Plain-text document sources:
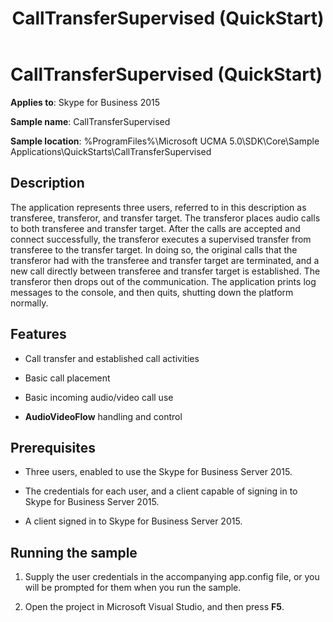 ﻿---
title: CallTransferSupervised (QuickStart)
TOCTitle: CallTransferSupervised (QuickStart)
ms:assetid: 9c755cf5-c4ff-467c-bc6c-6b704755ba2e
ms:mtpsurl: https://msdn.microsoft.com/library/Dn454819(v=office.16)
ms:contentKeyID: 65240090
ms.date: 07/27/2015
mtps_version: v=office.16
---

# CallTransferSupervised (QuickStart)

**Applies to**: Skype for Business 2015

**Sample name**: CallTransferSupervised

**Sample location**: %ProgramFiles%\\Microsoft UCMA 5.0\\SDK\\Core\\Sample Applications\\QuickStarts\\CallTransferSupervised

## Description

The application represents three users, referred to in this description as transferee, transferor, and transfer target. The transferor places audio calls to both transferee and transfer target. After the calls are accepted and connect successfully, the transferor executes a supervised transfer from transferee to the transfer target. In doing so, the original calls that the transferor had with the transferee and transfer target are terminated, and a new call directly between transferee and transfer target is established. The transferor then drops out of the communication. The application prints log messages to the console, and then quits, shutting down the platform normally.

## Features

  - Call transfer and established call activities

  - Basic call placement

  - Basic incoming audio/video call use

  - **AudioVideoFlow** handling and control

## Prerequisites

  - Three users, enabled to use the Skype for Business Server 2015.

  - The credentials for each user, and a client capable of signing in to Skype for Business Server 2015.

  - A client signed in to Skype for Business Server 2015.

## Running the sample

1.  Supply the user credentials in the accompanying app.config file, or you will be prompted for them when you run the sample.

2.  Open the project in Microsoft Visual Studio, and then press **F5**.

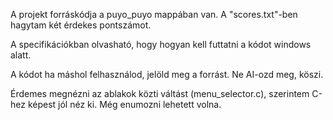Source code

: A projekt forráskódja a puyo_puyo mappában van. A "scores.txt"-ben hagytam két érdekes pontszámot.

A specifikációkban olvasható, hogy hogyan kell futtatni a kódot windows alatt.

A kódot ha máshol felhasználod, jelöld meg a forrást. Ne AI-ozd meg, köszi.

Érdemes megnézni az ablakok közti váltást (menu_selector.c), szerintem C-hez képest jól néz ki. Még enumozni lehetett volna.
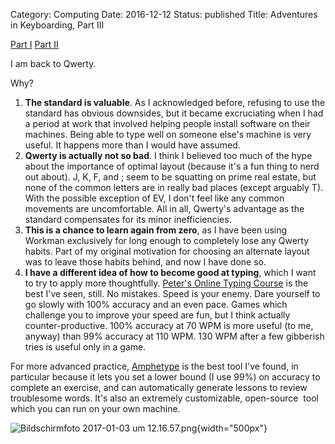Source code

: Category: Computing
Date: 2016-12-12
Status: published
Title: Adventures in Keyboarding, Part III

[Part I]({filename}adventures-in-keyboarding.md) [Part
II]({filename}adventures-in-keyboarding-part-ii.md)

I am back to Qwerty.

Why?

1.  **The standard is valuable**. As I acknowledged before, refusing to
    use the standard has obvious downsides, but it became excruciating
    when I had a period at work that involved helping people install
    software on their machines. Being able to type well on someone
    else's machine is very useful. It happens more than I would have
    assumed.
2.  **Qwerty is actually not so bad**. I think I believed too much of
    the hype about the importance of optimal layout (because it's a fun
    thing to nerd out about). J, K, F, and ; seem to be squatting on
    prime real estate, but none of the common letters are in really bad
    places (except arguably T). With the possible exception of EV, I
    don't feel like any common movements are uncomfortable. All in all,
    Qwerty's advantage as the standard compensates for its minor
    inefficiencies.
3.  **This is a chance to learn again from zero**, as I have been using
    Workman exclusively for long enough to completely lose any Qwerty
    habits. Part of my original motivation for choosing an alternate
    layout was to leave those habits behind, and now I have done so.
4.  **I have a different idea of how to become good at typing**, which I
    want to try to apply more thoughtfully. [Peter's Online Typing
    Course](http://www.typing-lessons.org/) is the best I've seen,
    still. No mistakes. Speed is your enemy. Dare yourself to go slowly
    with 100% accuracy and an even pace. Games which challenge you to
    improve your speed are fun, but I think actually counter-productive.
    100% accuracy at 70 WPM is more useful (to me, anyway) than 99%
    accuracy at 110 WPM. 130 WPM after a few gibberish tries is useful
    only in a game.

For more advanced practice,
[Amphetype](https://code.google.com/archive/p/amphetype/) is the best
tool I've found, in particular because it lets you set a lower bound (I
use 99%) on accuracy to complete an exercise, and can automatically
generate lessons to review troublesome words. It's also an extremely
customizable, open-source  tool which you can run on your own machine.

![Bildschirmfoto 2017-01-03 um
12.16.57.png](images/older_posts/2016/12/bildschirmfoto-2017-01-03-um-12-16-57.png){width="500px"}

* WHAT THE TASK REQUIRES *
Reply with the number of lines in the preceding entries that contain "kódot", and no other words.

* RESULT *
2